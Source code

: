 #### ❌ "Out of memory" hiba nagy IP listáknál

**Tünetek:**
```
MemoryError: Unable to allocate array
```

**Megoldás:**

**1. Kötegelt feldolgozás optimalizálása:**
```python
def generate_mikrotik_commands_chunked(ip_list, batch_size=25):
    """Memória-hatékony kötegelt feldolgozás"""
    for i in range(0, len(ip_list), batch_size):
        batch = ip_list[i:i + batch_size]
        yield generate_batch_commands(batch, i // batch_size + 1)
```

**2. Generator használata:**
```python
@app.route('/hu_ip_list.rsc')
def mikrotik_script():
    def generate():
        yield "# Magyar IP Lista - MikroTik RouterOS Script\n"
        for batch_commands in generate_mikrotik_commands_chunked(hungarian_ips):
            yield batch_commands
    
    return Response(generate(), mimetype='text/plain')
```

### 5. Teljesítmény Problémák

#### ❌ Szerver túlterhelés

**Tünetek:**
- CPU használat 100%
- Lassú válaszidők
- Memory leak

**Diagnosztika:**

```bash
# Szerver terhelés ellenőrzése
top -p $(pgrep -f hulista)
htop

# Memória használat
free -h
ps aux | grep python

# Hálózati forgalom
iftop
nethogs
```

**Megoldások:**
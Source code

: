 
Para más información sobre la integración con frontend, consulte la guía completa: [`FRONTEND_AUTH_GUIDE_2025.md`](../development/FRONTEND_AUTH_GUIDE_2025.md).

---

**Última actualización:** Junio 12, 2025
____
◆ Activity ◆
What is needed is an exact retyping of every line from the one containing "#### ❌ Szerver túlterhelés" through the final line of the entries, and only those lines.

◆ Output ◆
#### ❌ Szerver túlterhelés

**Tünetek:**
- CPU használat 100%
- Lassú válaszidők
- Memory leak

**Diagnosztika:**

```bash
# Szerver terhelés ellenőrzése
top -p $(pgrep -f hulista)
htop

# Memória használat
free -h
ps aux | grep python

# Hálózati forgalom
iftop
nethogs
```

**Megoldások:**
Source code

: 
Para más información sobre la integración con frontend, consulte la guía completa: [`FRONTEND_AUTH_GUIDE_2025.md`](../development/FRONTEND_AUTH_GUIDE_2025.md).

---

**Última actualización:** Junio 12, 2025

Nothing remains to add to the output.